Form and Shape

Fundamentals of Art and Design 3(1+2)

Lesson 02 : Elements of art

Form and Shape:

Form is the most important element in home planning and furnishing. Without beauty of form, excellent color, pattern, texture, and mere decoration are of no use. Two essentials of form are that the form of an object should suit its

function and that the form of an object should be strongly influenced by the

material from which it is made. Harmony of form is essential in assembling home furnishings. A dominance of one kind of shape or form unifies the total effect.
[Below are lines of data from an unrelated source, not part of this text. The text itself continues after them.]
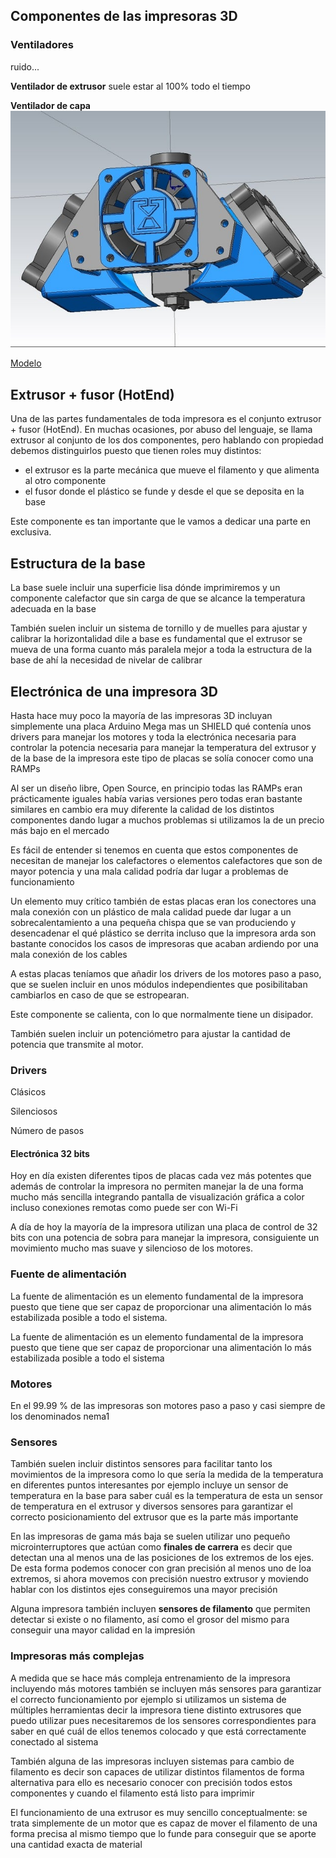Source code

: ## Componentes de las impresoras 3D





### Ventiladores

ruido...

**Ventilador de extrusor** suele estar al 100% todo el tiempo

**Ventilador de capa**
![](./images/VentiladoresCapa.jpg)

[Modelo](https://www.thingiverse.com/thing:1722918)



## Extrusor + fusor (HotEnd)

Una de las partes fundamentales de toda impresora es el conjunto extrusor + fusor (HotEnd).  En muchas ocasiones, por abuso del lenguaje, se llama extrusor al conjunto de los dos componentes,  pero hablando con propiedad debemos distinguirlos puesto que tienen roles muy distintos:
*  el extrusor es la parte mecánica  que mueve el filamento y que alimenta al otro componente
*  el fusor donde el plástico se funde y desde el que se deposita en la base

Este componente es tan importante que le vamos a dedicar una parte en exclusiva.

## Estructura de la base

La base suele incluir una superficie lisa dónde imprimiremos y un componente calefactor que sin carga de que se alcance la temperatura adecuada en la base


También suelen incluir un sistema de tornillo y de muelles para ajustar y calibrar la horizontalidad dile a base es fundamental que el extrusor se mueva de una forma cuanto más paralela mejor a toda la estructura de la base de ahí la necesidad de nivelar de calibrar


## Electrónica de una impresora 3D

Hasta hace muy poco la mayoría de las impresoras 3D incluyan simplemente una placa Arduino Mega mas  un SHIELD qué contenía unos  drivers para manejar los motores y toda la electrónica necesaria para controlar la potencia necesaria para manejar la temperatura del extrusor y de la base de la impresora este tipo de placas se solía conocer como una RAMPs

Al ser un diseño libre, Open Source, en principio todas las RAMPs eran prácticamente iguales había varias versiones pero todas eran bastante similares en cambio era muy diferente la calidad de los distintos componentes dando lugar a muchos problemas si utilizamos la de un precio más bajo en el mercado


Es fácil de entender si tenemos en cuenta que estos componentes de necesitan de manejar los calefactores o elementos calefactores que son de mayor potencia y una mala calidad podría dar lugar a problemas de funcionamiento

Un elemento muy crítico también de estas placas eran los conectores una mala conexión con un plástico de mala calidad puede dar lugar a un sobrecalentamiento a una pequeña chispa que se van produciendo y desencadenar el qué plástico se derrita incluso que la impresora arda son bastante conocidos los casos de impresoras que acaban ardiendo por una mala conexión de los cables

A estas placas teníamos que añadir los drivers de los motores paso a paso, que se suelen incluir en unos módulos independientes que posibilitaban cambiarlos en caso de que se estropearan.

Este componente se calienta, con lo que normalmente tiene un disipador.

También suelen incluir un potenciómetro para ajustar la cantidad de potencia que transmite al motor.

### Drivers

Clásicos

Silenciosos

Número de pasos

#### Electrónica 32 bits

Hoy en día existen diferentes tipos de placas cada vez más potentes que además de controlar la impresora no permiten manejar la de una forma mucho más sencilla integrando pantalla de visualización gráfica a color incluso conexiones remotas como puede ser con Wi-Fi

A día de hoy la mayoría de la impresora utilizan una placa de control de 32 bits con una potencia de sobra para manejar la impresora, consiguiente un movimiento mucho mas suave y silencioso de los motores.

### Fuente de alimentación

La fuente de alimentación es un elemento fundamental de la impresora puesto que tiene que ser capaz de proporcionar una alimentación lo más estabilizada posible a todo el sistema.


La fuente de alimentación es un elemento fundamental de la impresora puesto que tiene que ser capaz de proporcionar una alimentación lo más estabilizada posible a todo el sistema

### Motores

En el 99.99 % de las impresoras son motores paso a paso y casi siempre de los denominados nema1

### Sensores

También suelen incluir distintos sensores para facilitar tanto los movimientos de la impresora como lo que sería la medida de la temperatura en diferentes puntos interesantes por ejemplo incluye un sensor de temperatura en la base para saber cuál es la temperatura de esta un sensor de temperatura en el extrusor y diversos sensores para garantizar el correcto posicionamiento del extrusor que es la parte más importante

En las impresoras de gama más baja se suelen utilizar uno pequeño microinterruptores que actúan como **finales de carrera** es decir que detectan una al menos una de las posiciones de los extremos de los ejes.  De esta forma podemos  conocer con gran precisión al menos uno de loa extremos, si ahora movemos con precisión nuestro extrusor y moviendo hablar con los distintos ejes conseguiremos una mayor precisión


Alguna impresora también incluyen **sensores de filamento** que permiten detectar si existe o no filamento, así como el grosor del mismo para conseguir una mayor calidad en la impresión


### Impresoras más complejas

A medida que se hace más compleja entrenamiento de la impresora incluyendo más motores también se incluyen más sensores para garantizar el correcto funcionamiento por ejemplo si utilizamos un sistema de múltiples herramientas decir la impresora tiene distinto extrusores que puedo utilizar pues necesitaremos de los sensores correspondientes para saber en qué cuál de ellos tenemos colocado y que está correctamente conectado al sistema

También alguna de las impresoras incluyen sistemas para cambio de filamento es decir son capaces de utilizar distintos filamentos de forma alternativa para ello es necesario conocer con precisión todos estos componentes y cuando el filamento está listo para imprimir

El funcionamiento de una extrusor es muy sencillo conceptualmente: se trata simplemente de un motor que es capaz de mover el filamento de una forma precisa al mismo tiempo que lo funde para conseguir que se aporte una cantidad exacta de material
Form is also a basic element of design and sometimes referred to as area, mass or shape. Form is two dimensional or three dimensional. Three dimensional forms are solids with length, width and depth. Two dimensional forms are with length and width, are flat forms. Forms are closely related with lines (Fig 2.2)

A combination of horizontal and vertical lines produces rectangular and square forms. Combinations of vertical or horizontal and diagonal lines produce triangular forms. A predominance of square and oblong forms are best suited for masculine rooms and a predominance of oval and circular forms are best for feminine rooms. Form in furnishings should suit its function and it should be influenced by the material from which it is made.

A two-dimensional area that is defined in some way. A shape has an outline boundary around it or an individual may recognize its shape by its area. Shapes are made by connecting lines. Circle, square, triangle and freeform are words used to identify shapes. Look at the objects around you and describe their basic shapes. Are they one shape or are they a combination of many shapes? After doing this several times, we will begin to understand what shape really is. Line creates two dimensional or flat shapes. When shapes are three dimensional, we call them forms, For instance, A circle is a shape; a ball is a form. A square is a shape; a cube is a form. A drawing is a flat shape; a sculpture is a three-dimensional form.